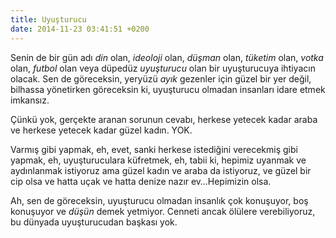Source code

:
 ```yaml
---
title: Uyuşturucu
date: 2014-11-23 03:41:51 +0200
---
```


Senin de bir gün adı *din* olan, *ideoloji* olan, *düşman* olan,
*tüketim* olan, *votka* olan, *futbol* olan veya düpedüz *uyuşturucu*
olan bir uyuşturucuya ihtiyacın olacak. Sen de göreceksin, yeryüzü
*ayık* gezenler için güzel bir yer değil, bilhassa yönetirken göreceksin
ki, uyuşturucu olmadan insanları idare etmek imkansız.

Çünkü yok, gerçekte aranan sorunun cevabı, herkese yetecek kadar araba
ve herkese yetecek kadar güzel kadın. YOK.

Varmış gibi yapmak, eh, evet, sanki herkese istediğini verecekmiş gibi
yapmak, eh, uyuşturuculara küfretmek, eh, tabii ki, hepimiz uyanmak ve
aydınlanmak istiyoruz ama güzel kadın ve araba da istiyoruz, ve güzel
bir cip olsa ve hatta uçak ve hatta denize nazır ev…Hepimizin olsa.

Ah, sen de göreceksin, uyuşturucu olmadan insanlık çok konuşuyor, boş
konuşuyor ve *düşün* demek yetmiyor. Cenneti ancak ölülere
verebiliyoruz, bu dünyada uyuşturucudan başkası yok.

■ ■ ■

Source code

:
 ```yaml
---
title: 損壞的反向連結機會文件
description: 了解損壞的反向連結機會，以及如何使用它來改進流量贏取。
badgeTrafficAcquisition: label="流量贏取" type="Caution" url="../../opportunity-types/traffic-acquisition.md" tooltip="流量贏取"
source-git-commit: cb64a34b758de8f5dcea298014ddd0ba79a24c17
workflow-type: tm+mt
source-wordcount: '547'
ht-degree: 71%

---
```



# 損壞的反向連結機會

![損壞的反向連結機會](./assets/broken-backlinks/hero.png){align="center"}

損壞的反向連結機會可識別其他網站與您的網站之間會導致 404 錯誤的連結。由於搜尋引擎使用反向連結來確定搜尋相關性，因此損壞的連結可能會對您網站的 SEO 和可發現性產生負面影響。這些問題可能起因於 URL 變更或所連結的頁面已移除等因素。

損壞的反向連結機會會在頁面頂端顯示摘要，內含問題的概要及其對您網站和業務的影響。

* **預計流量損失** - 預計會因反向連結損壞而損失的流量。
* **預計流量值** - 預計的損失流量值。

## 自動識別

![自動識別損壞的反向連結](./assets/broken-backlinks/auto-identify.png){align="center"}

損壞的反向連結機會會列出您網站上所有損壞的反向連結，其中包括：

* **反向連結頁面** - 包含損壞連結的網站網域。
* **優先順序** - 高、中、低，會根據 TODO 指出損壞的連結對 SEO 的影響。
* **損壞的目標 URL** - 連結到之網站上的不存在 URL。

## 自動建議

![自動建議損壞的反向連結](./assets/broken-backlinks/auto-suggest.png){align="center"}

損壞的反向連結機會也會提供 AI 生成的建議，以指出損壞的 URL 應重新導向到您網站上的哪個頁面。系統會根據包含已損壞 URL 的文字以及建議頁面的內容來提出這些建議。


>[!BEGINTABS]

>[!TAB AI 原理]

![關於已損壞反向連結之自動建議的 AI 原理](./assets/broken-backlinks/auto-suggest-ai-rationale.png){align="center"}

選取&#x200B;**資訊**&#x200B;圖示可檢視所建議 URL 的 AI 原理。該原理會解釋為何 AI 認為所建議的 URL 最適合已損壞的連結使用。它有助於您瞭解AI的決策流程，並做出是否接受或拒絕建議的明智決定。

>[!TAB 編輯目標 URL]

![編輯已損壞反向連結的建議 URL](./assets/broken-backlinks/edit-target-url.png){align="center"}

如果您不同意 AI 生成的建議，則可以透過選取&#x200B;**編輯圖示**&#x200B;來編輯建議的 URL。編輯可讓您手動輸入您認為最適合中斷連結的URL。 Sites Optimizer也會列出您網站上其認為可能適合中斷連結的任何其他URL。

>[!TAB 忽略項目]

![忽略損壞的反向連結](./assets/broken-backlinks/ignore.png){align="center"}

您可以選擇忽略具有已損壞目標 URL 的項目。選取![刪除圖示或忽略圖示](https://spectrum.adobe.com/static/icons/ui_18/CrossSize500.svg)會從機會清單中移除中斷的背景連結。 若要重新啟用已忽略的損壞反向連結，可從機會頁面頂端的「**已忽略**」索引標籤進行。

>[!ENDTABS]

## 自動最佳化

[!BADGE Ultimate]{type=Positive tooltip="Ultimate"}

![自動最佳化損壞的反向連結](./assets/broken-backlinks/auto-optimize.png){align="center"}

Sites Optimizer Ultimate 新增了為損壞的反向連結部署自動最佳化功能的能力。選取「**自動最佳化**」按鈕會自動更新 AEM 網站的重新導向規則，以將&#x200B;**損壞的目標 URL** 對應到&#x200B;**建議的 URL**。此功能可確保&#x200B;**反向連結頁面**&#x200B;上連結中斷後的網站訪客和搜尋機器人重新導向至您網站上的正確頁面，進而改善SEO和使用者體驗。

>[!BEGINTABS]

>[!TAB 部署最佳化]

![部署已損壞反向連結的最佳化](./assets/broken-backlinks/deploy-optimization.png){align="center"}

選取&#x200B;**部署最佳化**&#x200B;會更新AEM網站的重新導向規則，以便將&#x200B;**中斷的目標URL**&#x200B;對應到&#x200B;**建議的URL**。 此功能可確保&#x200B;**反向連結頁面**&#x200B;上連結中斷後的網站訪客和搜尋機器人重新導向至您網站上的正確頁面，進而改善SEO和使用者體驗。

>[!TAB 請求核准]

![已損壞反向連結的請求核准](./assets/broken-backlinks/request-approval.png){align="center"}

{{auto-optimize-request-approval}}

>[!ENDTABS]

■ ■ ■

→ PROBLEM
Reproduce word for word the material above, beginning with the line that contains "ve herkese yetecek kadar güzel kadın. YOK." and ending with the line that contains "verebiliyoruz, bu dünyada".

→ RESULT
ve herkese yetecek kadar güzel kadın. YOK.

Varmış gibi yapmak, eh, evet, sanki herkese istediğini verecekmiş gibi
yapmak, eh, uyuşturuculara küfretmek, eh, tabii ki, hepimiz uyanmak ve
aydınlanmak istiyoruz ama güzel kadın ve araba da istiyoruz, ve güzel
bir cip olsa ve hatta uçak ve hatta denize nazır ev…Hepimizin olsa.

Ah, sen de göreceksin, uyuşturucu olmadan insanlık çok konuşuyor, boş
konuşuyor ve *düşün* demek yetmiyor. Cenneti ancak ölülere
verebiliyoruz, bu dünyada uyuşturucudan başkası yok.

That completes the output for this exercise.